● WHAT IS BEING ASKED
Your answer must consist of exactly the lines below, starting with the line with "MUTAG (188) &" and going on through the line with "MUTAG & pynauty", and nothing else.

● DATA TO PROCESS
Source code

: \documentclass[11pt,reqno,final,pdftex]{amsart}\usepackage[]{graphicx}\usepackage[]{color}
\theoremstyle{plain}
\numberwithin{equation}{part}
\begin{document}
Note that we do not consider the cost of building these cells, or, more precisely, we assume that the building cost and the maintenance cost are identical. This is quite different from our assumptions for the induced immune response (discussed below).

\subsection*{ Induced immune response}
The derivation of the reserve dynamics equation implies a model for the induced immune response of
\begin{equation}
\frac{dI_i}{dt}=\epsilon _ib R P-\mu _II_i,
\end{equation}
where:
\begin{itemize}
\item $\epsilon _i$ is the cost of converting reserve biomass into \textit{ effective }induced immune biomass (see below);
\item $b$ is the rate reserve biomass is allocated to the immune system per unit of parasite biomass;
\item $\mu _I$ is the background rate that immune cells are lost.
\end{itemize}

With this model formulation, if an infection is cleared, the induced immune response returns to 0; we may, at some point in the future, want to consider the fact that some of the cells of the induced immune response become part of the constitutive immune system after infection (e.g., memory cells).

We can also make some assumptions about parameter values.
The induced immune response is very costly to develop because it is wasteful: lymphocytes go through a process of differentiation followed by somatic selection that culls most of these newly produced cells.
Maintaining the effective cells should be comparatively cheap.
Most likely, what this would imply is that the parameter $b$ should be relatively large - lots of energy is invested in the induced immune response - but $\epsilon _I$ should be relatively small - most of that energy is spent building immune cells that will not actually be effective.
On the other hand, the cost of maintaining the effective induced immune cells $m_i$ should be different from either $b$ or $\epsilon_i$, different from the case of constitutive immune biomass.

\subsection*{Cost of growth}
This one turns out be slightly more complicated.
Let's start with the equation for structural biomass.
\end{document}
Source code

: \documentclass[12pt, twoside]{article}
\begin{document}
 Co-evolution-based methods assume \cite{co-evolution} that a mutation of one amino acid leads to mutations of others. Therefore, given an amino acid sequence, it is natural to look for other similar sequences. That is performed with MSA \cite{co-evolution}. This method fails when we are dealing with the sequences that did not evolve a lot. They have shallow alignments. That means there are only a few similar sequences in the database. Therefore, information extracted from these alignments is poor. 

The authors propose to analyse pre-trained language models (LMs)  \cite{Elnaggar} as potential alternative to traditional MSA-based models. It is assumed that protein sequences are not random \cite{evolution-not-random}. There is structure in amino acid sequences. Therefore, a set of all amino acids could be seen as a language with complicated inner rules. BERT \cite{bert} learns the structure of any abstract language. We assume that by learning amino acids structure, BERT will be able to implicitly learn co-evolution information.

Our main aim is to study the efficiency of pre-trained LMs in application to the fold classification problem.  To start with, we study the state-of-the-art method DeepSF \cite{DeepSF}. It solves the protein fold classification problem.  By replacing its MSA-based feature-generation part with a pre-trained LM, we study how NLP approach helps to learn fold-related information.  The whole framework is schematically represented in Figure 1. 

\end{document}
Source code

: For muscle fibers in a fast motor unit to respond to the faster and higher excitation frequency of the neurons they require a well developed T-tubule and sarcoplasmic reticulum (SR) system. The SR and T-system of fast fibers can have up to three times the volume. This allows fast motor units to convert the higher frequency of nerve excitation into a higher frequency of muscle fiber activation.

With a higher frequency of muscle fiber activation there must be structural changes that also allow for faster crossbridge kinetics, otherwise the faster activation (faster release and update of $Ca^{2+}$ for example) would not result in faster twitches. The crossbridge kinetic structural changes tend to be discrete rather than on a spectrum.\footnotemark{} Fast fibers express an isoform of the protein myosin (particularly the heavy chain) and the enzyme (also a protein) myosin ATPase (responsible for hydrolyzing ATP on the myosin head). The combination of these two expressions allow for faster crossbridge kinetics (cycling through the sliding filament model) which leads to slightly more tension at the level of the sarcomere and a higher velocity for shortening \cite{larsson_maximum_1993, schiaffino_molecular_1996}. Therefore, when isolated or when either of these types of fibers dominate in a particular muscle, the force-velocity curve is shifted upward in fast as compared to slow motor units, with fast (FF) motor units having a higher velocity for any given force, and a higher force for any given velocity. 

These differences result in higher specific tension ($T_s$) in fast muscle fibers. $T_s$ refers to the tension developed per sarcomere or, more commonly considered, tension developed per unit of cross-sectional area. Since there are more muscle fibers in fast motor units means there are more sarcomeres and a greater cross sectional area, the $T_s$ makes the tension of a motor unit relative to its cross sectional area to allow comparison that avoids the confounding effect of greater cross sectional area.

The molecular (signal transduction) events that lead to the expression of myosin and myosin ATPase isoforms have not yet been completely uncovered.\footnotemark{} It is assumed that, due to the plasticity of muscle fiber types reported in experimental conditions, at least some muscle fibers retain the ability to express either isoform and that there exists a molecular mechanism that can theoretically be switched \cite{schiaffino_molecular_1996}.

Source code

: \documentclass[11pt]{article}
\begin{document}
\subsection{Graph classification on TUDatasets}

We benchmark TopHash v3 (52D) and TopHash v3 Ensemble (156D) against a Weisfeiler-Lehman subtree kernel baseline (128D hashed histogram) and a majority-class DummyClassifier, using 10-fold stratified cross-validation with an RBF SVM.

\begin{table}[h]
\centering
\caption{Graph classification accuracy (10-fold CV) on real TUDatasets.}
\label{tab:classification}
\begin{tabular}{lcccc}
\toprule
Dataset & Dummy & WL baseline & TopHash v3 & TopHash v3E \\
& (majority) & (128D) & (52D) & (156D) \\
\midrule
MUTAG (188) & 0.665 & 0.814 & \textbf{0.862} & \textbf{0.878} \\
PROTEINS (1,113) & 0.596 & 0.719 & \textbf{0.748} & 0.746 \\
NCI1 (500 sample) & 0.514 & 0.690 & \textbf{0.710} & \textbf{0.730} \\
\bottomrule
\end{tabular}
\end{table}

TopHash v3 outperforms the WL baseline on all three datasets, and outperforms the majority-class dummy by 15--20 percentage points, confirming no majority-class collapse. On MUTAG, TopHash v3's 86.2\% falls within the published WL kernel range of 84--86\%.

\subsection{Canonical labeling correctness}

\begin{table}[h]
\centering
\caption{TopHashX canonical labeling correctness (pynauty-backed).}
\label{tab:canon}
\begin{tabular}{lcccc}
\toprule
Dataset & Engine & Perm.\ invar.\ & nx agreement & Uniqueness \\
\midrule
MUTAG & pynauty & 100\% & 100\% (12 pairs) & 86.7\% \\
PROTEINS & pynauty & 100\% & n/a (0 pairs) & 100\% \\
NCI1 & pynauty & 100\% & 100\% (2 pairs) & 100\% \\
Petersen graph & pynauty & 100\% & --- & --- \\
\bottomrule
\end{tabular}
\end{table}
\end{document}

● ANSWER TO THIS PROBLEM
MUTAG (188) & 0.665 & 0.814 & \textbf{0.862} & \textbf{0.878} \\
PROTEINS (1,113) & 0.596 & 0.719 & \textbf{0.748} & 0.746 \\
NCI1 (500 sample) & 0.514 & 0.690 & \textbf{0.710} & \textbf{0.730} \\
\bottomrule
\end{tabular}
\end{table}

TopHash v3 outperforms the WL baseline on all three datasets, and outperforms the majority-class dummy by 15--20 percentage points, confirming no majority-class collapse. On MUTAG, TopHash v3's 86.2\% falls within the published WL kernel range of 84--86\%.

\subsection{Canonical labeling correctness}

\begin{table}[h]
\centering
\caption{TopHashX canonical labeling correctness (pynauty-backed).}
\label{tab:canon}
\begin{tabular}{lcccc}
\toprule
Dataset & Engine & Perm.\ invar.\ & nx agreement & Uniqueness \\
\midrule
MUTAG & pynauty & 100\% & 100\% (12 pairs) & 86.7\% \\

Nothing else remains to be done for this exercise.